Mayor of Arue
- In office 1989 – 23 May 2002
- Succeeded by: Philip Schyle

Leader of Fetia Api Party
- In office 1996 – 23 May 2002
- Preceded by: None (Party founded)
- Succeeded by: Philip Schyle

Member of the French Polynesian Assembly for Windward Isles
- In office May 1996 – 23 May 2002

Personal details
- Born: 19 September 1955 Papeete, French Polynesia
- Died: 23 May 2002 (aged 46)
- Cause of death: Plane disappearance
- Party: Fetia Api
- Relatives: Alexandre Léontieff

= Boris Léontieff =

French Polynesian politician (1955–2002)

Boris Léontieff-Teahu (19 September 1955 – 23 May 2002) was a French Polynesian politician and member of the Assembly of French Polynesia. He was the mayor of Arue, a small commune on the Windward Islands, and founder and President of the Fetia Api party until his disappearance in 2002.
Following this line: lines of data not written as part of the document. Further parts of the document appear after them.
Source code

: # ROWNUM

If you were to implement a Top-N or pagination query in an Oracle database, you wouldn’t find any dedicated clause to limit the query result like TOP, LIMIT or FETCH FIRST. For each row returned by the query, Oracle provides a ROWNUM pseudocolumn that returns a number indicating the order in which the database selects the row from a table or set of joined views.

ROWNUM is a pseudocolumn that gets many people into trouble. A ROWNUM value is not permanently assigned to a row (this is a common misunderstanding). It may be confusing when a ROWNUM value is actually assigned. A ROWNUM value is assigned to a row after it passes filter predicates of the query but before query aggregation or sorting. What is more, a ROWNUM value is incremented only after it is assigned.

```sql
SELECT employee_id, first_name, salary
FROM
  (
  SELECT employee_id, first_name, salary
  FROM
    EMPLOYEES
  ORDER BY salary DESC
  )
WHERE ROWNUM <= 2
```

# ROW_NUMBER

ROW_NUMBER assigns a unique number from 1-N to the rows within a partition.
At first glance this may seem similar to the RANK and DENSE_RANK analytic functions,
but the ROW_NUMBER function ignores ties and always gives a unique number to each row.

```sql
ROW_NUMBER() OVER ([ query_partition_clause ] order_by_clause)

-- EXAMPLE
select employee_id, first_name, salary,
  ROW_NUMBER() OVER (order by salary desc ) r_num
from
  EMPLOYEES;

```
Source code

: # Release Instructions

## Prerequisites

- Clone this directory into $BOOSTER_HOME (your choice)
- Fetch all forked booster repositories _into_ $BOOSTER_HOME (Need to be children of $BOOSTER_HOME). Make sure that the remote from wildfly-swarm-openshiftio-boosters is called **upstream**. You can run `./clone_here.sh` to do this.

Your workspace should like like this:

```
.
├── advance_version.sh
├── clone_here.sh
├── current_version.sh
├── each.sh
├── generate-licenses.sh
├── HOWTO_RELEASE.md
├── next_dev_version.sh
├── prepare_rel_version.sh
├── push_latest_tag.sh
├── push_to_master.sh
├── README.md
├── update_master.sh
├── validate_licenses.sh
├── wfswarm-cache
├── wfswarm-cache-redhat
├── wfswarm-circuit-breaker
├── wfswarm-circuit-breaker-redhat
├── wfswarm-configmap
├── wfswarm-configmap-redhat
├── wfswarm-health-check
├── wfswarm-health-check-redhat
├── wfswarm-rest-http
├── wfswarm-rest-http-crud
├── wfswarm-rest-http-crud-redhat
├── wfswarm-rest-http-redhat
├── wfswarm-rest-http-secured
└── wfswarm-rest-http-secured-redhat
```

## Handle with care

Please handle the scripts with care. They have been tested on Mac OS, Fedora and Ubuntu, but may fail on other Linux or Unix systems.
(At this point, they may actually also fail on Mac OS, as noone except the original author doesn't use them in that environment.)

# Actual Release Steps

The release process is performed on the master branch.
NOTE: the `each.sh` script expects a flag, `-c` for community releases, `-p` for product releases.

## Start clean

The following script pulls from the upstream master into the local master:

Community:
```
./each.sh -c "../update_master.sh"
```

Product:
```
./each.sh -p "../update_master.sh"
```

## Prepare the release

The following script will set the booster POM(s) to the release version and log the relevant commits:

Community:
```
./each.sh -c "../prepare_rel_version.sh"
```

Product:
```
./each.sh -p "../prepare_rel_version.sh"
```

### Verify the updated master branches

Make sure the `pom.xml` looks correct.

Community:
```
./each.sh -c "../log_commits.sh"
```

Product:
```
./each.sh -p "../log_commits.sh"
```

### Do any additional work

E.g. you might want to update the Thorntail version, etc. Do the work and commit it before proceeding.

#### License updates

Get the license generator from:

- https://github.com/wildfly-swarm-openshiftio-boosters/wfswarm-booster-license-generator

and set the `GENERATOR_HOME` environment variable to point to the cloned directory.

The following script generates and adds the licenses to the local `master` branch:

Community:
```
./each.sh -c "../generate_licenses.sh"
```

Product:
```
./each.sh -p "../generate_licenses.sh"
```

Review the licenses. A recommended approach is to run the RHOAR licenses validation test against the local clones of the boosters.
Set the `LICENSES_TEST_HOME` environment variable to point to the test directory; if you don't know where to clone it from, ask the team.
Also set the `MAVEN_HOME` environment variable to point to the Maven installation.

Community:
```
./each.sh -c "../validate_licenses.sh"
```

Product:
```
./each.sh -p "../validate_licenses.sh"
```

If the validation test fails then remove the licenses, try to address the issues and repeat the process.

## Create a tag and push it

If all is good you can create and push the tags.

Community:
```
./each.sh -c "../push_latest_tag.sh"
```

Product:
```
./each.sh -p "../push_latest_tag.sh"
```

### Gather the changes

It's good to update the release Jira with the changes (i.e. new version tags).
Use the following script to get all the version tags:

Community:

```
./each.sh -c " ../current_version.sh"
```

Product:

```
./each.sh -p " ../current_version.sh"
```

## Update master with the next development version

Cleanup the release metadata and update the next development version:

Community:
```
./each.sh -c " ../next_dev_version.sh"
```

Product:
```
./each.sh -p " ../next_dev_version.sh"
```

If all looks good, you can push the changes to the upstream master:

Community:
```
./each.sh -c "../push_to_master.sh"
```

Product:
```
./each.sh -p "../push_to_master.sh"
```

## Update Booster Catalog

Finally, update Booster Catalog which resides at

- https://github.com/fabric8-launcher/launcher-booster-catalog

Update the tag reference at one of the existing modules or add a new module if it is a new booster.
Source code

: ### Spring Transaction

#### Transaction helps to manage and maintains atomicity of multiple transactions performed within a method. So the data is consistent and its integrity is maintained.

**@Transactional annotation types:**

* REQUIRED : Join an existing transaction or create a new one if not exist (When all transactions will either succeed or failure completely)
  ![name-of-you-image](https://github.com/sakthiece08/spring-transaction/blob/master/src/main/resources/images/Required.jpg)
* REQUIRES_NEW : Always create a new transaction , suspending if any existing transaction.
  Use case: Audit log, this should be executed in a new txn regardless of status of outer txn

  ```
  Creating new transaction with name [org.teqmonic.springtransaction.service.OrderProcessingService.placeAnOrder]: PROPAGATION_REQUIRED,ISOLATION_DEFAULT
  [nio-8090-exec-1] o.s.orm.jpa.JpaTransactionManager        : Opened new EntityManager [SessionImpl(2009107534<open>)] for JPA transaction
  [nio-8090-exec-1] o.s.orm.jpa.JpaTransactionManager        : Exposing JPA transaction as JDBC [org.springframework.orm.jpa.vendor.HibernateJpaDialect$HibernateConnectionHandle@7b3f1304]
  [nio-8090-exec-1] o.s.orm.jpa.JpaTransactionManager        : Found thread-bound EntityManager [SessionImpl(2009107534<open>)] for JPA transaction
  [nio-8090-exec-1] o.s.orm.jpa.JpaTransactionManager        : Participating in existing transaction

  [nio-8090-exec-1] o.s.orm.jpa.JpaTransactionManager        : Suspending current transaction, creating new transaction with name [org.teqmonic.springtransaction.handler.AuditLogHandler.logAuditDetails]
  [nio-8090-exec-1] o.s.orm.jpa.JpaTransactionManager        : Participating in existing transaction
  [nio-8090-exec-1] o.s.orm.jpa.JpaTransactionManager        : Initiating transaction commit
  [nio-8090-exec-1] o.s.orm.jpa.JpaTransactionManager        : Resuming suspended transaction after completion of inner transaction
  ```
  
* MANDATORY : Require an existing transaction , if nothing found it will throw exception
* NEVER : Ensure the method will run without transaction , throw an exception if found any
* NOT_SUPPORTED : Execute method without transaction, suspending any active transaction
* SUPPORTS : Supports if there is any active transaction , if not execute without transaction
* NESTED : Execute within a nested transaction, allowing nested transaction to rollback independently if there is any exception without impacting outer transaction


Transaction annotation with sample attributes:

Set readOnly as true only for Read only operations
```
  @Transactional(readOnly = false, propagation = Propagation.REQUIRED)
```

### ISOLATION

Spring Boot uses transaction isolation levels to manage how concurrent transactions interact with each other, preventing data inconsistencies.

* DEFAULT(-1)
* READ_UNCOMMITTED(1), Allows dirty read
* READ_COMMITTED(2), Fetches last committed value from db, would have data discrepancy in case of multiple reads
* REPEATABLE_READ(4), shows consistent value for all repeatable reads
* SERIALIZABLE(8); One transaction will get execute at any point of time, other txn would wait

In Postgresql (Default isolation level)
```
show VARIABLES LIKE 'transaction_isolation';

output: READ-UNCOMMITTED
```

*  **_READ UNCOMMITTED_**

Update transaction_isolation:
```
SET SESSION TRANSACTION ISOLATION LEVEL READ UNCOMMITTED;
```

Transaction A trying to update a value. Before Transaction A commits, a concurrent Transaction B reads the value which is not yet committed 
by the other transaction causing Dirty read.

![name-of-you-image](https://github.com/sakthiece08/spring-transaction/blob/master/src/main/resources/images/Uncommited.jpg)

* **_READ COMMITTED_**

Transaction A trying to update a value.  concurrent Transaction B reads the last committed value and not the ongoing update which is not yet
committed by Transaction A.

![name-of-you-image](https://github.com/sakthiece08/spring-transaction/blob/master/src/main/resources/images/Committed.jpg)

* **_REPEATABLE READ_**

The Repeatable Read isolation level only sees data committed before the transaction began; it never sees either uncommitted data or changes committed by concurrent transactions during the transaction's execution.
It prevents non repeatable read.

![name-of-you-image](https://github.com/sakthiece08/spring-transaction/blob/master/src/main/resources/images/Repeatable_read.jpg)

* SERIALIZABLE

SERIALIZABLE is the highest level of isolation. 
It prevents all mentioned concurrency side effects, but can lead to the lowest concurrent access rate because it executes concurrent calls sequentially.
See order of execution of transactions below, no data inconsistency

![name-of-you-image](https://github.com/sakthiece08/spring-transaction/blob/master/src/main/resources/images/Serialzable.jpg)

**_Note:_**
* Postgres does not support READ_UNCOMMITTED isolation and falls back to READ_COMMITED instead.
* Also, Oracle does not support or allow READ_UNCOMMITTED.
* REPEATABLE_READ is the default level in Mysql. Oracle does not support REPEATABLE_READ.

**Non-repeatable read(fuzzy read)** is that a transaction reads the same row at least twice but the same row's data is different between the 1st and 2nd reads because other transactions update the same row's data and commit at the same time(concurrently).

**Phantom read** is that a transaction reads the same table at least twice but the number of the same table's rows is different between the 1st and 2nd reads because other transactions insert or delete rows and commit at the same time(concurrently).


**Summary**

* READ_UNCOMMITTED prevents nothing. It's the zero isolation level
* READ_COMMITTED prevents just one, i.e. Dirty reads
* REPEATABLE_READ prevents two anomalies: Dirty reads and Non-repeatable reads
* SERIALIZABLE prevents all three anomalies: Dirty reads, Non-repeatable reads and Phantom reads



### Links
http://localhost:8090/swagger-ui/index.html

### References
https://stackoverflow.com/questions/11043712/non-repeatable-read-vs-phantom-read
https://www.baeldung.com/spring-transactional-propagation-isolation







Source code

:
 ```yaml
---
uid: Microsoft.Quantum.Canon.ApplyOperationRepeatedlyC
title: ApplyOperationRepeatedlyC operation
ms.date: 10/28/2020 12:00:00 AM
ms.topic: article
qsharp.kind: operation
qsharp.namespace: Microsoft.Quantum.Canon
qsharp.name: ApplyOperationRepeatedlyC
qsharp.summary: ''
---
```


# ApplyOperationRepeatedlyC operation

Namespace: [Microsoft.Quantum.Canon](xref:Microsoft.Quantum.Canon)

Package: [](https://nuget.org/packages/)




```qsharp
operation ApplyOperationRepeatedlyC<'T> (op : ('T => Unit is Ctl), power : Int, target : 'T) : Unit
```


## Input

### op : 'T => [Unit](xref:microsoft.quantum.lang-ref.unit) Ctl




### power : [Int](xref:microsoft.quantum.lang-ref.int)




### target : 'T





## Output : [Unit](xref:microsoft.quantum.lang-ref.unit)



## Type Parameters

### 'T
He was the brother of former President of French Polynesia, Alexandre Léontieff.

The club pitch of the football team A.S. Arue in Tahiti Ligue 1, of Tahitian football, was named after him.

==Political career==
Boris Léontieff was born in Papeete, French Polynesia on 9 September 1955. He began his political career in 1989 as the Mayor of Arue, a small town on the outskirts of Papeete.

In 1996, Léontieff founded the Fetia Api party, which advocated for French Polynesian independence and opposed Gaston Flosse. Journalist Jean-Pascal Couraud, who blamed Gaston Flosse for the closure of his newspaper, also helped establish the party.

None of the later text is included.